[Opening MATERIAL PROVIDED section]

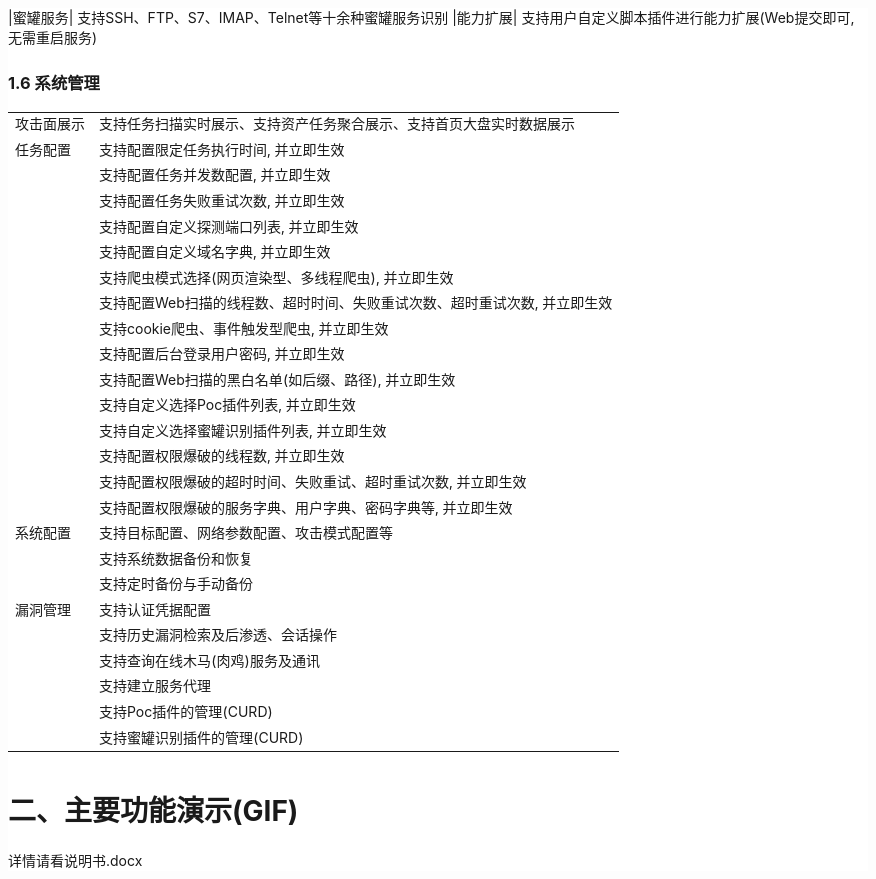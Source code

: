 |蜜罐服务|	支持SSH、FTP、S7、IMAP、Telnet等十余种蜜罐服务识别
|能力扩展|	支持用户自定义脚本插件进行能力扩展(Web提交即可,无需重启服务)
### 1.6 系统管理
|||
|--|--|
|攻击面展示|	支持任务扫描实时展示、支持资产任务聚合展示、支持首页大盘实时数据展示|
|任务配置|	支持配置限定任务执行时间, 并立即生效
||支持配置任务并发数配置, 并立即生效
||支持配置任务失败重试次数, 并立即生效
||支持配置自定义探测端口列表, 并立即生效
||支持配置自定义域名字典, 并立即生效
||支持爬虫模式选择(网页渲染型、多线程爬虫), 并立即生效
||支持配置Web扫描的线程数、超时时间、失败重试次数、超时重试次数, 并立即生效
||支持cookie爬虫、事件触发型爬虫, 并立即生效
||支持配置后台登录用户密码, 并立即生效
||支持配置Web扫描的黑白名单(如后缀、路径), 并立即生效
||支持自定义选择Poc插件列表, 并立即生效
||支持自定义选择蜜罐识别插件列表, 并立即生效
||支持配置权限爆破的线程数, 并立即生效
||支持配置权限爆破的超时时间、失败重试、超时重试次数, 并立即生效
||支持配置权限爆破的服务字典、用户字典、密码字典等, 并立即生效
|系统配置|	支持目标配置、网络参数配置、攻击模式配置等
||	支持系统数据备份和恢复
||	支持定时备份与手动备份
|漏洞管理	|支持认证凭据配置
||	支持历史漏洞检索及后渗透、会话操作
||	支持查询在线木马(肉鸡)服务及通讯
||	支持建立服务代理
||	支持Poc插件的管理(CURD)
||	支持蜜罐识别插件的管理(CURD)

# 二、主要功能演示(GIF)
详情请看说明书.docx
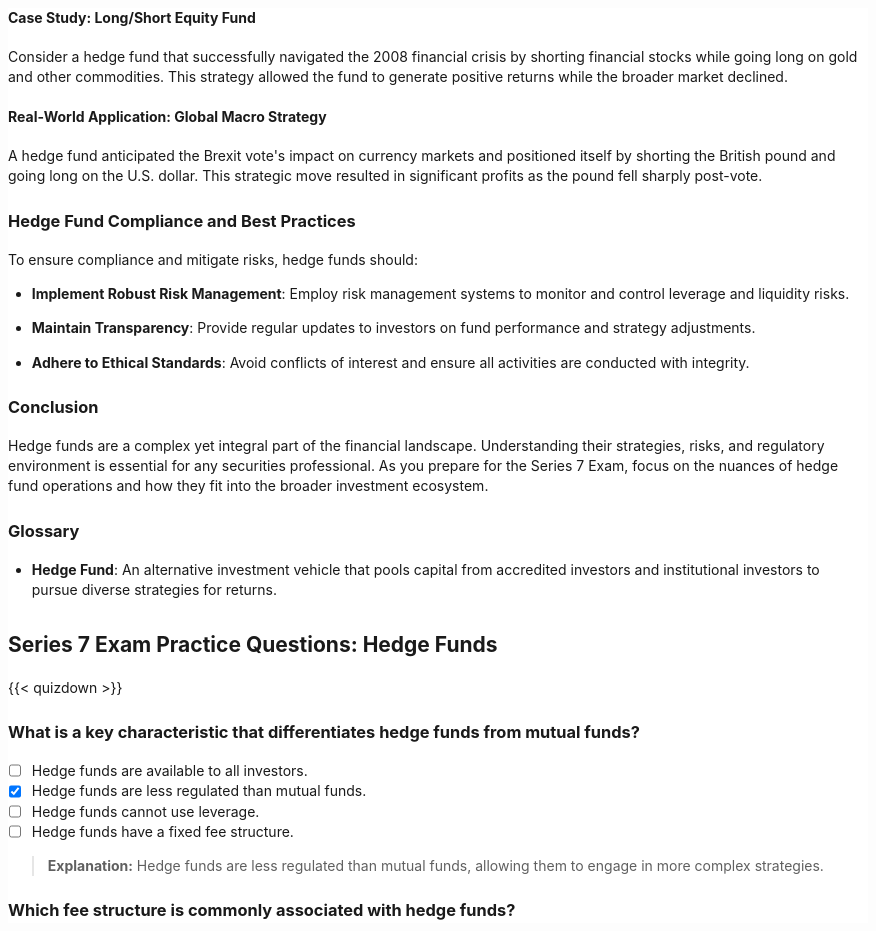 #### Case Study: Long/Short Equity Fund

Consider a hedge fund that successfully navigated the 2008 financial crisis by shorting financial stocks while going long on gold and other commodities. This strategy allowed the fund to generate positive returns while the broader market declined.

#### Real-World Application: Global Macro Strategy

A hedge fund anticipated the Brexit vote's impact on currency markets and positioned itself by shorting the British pound and going long on the U.S. dollar. This strategic move resulted in significant profits as the pound fell sharply post-vote.

### Hedge Fund Compliance and Best Practices

To ensure compliance and mitigate risks, hedge funds should:

- **Implement Robust Risk Management**: Employ risk management systems to monitor and control leverage and liquidity risks.

- **Maintain Transparency**: Provide regular updates to investors on fund performance and strategy adjustments.

- **Adhere to Ethical Standards**: Avoid conflicts of interest and ensure all activities are conducted with integrity.

### Conclusion

Hedge funds are a complex yet integral part of the financial landscape. Understanding their strategies, risks, and regulatory environment is essential for any securities professional. As you prepare for the Series 7 Exam, focus on the nuances of hedge fund operations and how they fit into the broader investment ecosystem.

### Glossary

- **Hedge Fund**: An alternative investment vehicle that pools capital from accredited investors and institutional investors to pursue diverse strategies for returns.

## Series 7 Exam Practice Questions: Hedge Funds

{{< quizdown >}}

### What is a key characteristic that differentiates hedge funds from mutual funds?

- [ ] Hedge funds are available to all investors.
- [x] Hedge funds are less regulated than mutual funds.
- [ ] Hedge funds cannot use leverage.
- [ ] Hedge funds have a fixed fee structure.

> **Explanation:** Hedge funds are less regulated than mutual funds, allowing them to engage in more complex strategies.

### Which fee structure is commonly associated with hedge funds?
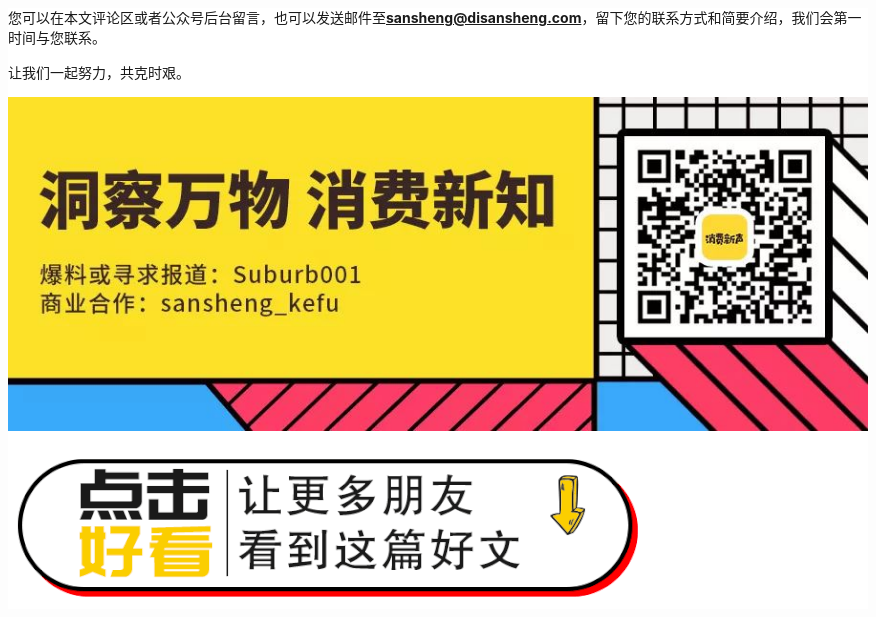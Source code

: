 您可以在本文评论区或者公众号后台留言，也可以发送邮件至**sansheng@disansheng.com**，留下您的联系方式和简要介绍，我们会第一时间与您联系。

让我们一起努力，共克时艰。

  

  

![](/images/post/fff881bec74d8b5136bb280a95e11ee3.jpg)  

![](/images/post/94ce0cc84322d8cc86beaea6d3320f4f.jpg)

[Closing MATERIAL PROVIDED section]

[WHAT IS BEING ASKED] For every line above that has "post" in it, copy the line.

[RESPONSE AREA]
A hedge fund anticipated the Brexit vote's impact on currency markets and positioned itself by shorting the British pound and going long on the U.S. dollar. This strategic move resulted in significant profits as the pound fell sharply post-vote.
![](/images/post/fff881bec74d8b5136bb280a95e11ee3.jpg)  
![](/images/post/94ce0cc84322d8cc86beaea6d3320f4f.jpg)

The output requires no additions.